> _SOURCE MATERIAL_:
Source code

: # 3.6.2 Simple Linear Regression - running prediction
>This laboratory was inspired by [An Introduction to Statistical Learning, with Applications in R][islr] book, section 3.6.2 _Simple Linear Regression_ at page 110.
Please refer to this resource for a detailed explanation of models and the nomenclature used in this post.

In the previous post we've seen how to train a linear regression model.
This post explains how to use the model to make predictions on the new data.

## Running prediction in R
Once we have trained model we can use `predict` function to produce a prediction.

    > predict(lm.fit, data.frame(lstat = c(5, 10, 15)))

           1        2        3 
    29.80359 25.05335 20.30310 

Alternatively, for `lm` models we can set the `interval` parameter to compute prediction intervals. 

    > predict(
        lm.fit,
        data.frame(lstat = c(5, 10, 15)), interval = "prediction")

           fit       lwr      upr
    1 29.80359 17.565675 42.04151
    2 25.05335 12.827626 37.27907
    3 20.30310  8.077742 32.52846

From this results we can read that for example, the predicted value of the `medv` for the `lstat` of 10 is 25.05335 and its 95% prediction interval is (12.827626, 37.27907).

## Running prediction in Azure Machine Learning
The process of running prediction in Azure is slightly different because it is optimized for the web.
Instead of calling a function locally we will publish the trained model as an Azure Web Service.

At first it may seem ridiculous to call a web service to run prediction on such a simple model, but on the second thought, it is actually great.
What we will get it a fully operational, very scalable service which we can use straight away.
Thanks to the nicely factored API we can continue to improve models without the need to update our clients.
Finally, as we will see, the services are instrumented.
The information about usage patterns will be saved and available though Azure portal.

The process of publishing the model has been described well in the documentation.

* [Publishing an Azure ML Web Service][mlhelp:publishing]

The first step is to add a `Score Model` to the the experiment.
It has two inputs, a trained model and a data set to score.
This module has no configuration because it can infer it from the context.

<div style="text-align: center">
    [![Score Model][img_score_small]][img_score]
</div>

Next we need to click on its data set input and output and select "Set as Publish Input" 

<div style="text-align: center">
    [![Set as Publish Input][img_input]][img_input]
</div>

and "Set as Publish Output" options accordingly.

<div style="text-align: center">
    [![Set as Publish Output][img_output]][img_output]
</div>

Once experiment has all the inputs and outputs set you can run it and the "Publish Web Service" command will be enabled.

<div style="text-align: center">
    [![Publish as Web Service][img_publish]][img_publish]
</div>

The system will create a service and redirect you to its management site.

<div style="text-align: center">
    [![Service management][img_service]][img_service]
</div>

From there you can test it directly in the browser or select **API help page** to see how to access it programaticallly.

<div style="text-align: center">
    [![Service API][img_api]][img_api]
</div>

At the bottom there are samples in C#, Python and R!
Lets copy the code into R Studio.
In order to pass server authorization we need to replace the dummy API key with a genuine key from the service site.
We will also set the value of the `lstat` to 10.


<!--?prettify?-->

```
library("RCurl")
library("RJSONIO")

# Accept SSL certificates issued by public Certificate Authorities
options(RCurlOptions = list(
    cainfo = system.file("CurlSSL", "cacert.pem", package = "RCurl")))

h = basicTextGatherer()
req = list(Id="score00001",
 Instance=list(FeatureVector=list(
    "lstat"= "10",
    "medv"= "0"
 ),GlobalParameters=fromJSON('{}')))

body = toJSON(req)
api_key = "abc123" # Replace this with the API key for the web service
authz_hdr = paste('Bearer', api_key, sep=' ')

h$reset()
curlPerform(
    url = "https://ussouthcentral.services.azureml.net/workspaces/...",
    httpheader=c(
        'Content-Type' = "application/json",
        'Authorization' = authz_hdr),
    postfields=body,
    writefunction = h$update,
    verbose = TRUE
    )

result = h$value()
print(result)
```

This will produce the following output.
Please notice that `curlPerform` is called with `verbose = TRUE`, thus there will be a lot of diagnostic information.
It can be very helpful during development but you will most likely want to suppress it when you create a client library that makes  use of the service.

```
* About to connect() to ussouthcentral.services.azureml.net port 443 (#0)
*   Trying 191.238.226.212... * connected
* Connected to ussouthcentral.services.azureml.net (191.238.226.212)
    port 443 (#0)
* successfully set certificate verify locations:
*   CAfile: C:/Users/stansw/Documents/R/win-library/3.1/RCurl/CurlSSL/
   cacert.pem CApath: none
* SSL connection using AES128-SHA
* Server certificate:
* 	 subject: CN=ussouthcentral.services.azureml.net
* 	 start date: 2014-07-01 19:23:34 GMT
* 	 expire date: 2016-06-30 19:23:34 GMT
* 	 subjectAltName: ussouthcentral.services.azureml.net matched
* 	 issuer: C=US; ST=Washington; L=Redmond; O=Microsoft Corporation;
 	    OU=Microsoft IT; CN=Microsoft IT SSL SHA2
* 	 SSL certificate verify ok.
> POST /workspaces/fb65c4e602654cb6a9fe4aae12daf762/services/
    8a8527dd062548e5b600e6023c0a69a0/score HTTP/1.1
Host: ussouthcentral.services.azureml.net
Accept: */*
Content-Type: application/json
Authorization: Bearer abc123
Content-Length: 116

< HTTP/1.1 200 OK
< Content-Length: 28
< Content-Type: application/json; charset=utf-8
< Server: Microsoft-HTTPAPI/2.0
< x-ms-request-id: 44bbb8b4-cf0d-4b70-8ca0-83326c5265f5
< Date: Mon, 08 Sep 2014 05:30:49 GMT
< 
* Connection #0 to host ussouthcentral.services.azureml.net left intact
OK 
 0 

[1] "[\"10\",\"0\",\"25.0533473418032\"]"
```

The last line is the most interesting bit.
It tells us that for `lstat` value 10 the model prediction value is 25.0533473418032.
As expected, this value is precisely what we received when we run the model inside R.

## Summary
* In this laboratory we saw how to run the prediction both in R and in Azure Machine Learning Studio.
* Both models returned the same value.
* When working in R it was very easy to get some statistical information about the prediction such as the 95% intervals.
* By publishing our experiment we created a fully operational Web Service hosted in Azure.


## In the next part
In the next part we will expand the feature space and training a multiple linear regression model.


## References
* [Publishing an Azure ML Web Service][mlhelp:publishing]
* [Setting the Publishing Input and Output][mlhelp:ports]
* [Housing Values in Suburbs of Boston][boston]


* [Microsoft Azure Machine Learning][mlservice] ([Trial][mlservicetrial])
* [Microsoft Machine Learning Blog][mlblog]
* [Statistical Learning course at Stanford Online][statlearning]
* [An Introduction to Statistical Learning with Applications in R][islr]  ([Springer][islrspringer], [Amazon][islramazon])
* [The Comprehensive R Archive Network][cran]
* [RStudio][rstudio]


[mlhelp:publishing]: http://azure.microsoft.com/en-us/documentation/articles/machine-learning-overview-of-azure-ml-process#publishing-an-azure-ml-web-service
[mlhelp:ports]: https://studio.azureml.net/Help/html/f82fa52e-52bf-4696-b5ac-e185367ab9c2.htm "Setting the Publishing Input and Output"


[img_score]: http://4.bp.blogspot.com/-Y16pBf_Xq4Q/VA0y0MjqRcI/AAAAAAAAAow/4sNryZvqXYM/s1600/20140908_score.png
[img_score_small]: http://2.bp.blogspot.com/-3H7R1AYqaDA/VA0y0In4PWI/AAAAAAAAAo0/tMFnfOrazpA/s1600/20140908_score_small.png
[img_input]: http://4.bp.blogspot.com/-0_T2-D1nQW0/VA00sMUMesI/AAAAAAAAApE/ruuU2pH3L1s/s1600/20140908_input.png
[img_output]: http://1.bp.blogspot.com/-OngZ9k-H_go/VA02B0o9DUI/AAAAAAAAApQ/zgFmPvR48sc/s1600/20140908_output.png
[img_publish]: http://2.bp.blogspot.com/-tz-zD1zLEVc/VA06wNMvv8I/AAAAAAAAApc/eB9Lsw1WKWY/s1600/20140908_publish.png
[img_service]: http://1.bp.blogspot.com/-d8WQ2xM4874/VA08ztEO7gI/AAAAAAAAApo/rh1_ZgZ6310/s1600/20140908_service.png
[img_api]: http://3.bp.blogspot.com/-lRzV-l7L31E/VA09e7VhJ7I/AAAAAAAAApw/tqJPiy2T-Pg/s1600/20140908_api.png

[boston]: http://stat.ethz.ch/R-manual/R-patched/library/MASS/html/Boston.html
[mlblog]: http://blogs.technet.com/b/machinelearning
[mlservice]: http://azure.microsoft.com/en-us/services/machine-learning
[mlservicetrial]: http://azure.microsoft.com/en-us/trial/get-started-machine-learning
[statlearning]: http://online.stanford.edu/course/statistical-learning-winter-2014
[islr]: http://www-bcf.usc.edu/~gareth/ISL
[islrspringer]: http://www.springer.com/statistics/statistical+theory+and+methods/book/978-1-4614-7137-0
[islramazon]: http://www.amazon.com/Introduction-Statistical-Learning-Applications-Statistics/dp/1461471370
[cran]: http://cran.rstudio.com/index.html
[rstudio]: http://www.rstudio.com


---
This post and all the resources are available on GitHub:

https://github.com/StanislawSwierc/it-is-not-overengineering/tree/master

> _EXERCISE PROMPT_: Out of the material above, gather each line where "mlblog" appears.

> _EXERCISE RESPONSE_:
* [Microsoft Machine Learning Blog][mlblog]
[mlblog]: http://blogs.technet.com/b/machinelearning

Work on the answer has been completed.